Last year I managed to find quite a few unplanned, serendipitous pairings from my reading of the past twelve months. But this year the connections were not so clear, except for one pair of books that came my way via the Reading New England challenge. I do highly recommend them both, for the way in which they illuminate the shameful role of slavery in our region’s history, and the roots of the pernicious racism that is bearing its bitter fruit today.

Click on the titles for more information, via my original reviews.


New England Bound: Slavery and Colonization in Early America



The Astonishing Life of Octavian Nothing, Traitor to the Nation


What nonfiction/fiction book pairings would you recommend?
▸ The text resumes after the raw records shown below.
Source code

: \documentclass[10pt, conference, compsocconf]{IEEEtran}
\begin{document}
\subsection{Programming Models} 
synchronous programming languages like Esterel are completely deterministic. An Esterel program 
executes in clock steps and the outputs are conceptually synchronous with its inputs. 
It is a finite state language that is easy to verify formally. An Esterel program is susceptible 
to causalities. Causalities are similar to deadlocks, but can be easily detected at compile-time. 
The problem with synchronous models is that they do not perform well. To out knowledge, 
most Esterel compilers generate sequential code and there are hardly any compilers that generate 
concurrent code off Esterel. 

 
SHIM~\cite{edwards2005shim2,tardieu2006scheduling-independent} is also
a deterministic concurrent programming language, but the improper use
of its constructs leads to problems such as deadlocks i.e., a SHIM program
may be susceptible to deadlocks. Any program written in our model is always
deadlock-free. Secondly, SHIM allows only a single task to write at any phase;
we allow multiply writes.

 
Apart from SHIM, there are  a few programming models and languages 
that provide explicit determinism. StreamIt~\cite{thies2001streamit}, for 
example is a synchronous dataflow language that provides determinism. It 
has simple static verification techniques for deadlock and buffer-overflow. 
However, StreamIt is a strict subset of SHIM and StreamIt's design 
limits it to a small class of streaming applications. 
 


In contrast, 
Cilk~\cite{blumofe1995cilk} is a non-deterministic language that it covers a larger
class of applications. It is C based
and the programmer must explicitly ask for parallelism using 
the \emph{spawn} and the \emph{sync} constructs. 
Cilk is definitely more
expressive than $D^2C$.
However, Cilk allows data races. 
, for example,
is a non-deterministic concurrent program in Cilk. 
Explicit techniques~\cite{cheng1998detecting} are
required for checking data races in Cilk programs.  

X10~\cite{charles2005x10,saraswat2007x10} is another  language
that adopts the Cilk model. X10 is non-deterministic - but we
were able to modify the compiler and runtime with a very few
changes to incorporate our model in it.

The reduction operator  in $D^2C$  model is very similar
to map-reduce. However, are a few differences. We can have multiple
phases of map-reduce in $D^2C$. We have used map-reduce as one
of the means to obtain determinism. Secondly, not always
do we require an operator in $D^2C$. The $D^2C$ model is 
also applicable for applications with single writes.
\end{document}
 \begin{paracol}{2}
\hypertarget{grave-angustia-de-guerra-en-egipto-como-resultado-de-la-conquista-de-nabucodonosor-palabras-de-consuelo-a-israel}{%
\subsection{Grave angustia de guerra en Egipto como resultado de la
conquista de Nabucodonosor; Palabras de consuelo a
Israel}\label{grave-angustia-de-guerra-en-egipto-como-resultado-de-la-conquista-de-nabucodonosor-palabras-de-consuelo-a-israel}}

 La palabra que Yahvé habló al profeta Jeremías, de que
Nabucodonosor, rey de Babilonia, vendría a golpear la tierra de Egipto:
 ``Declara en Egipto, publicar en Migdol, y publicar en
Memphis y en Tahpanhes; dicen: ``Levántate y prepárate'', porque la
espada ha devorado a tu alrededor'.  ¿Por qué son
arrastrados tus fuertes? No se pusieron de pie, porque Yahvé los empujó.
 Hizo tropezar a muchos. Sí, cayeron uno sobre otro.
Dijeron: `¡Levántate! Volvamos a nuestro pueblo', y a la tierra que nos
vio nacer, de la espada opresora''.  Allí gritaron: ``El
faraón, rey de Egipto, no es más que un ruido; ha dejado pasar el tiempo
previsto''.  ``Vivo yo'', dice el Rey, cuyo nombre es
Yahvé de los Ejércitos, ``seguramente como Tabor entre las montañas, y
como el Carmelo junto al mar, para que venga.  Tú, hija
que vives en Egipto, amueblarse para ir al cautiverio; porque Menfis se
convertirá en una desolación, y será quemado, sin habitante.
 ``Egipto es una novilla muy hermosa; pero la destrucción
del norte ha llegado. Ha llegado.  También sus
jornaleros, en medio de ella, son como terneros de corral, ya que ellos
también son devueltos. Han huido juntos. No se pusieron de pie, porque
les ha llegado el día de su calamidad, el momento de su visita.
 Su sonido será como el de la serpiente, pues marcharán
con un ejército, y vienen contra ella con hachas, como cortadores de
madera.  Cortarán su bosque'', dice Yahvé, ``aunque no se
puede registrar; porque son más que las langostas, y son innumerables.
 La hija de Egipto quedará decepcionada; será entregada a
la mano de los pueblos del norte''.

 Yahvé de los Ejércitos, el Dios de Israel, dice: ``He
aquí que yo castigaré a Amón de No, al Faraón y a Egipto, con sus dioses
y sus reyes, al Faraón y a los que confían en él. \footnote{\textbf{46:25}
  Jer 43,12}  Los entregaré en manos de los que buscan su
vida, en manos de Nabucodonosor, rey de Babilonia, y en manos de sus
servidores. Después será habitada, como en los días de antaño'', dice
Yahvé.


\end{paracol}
22 thoughts on “Nonfiction November: Book Pairings

  1. The pairing I read half of this year (the other half is still waiting for me on the shelf) is Measuring the World and The Invention of Nature. I may have read other books that could be paired up, but if I did it was unintentional and so I didn’t note of it.


    1. Symphony for the City of the Dead is a great pick – it was the first book by Anderson that I read actually. The Tsar of Love and Techno sounds interesting too.


  2. I read Philippa Gregory’s A Respectable Trade years ago which is about a slave trader’s wife in Bristol and it’s just heartbreaking to think about what was done to African people. I think sometimes fiction can be better at some topics than non-fiction, although I would like to read 12 Years a Slave some time. I saw the film which was very good, if very sobering.


    1. There’s no getting around it, our “free country” was built on slavery, and we haven’t yet relegated that impulse to the past — it’s obviously still alive and well. What do we need to do to overcome it? Reading some of these stories helps me to understand where we came from, if not quite to see the way forward.


  3. Kudos to you for sticking with this year only! I had to cheat a bit and use backlist books. Gulp. I would highly recommend Coming to My Senses- it’s a memoir about perfume and it worked in so many ways for me. Lots of information about perfume itself and then the bonus of bringing back memories of my mother’s and grandmother’s favorite perfumes. Really lovely. The novel The Perfume Collector goes well with it.


    1. I’d say it’s more about being too lazy to look beyond this year’s reading! I should come up with more wide-ranging combos some time. The perfume connection does sound very interesting.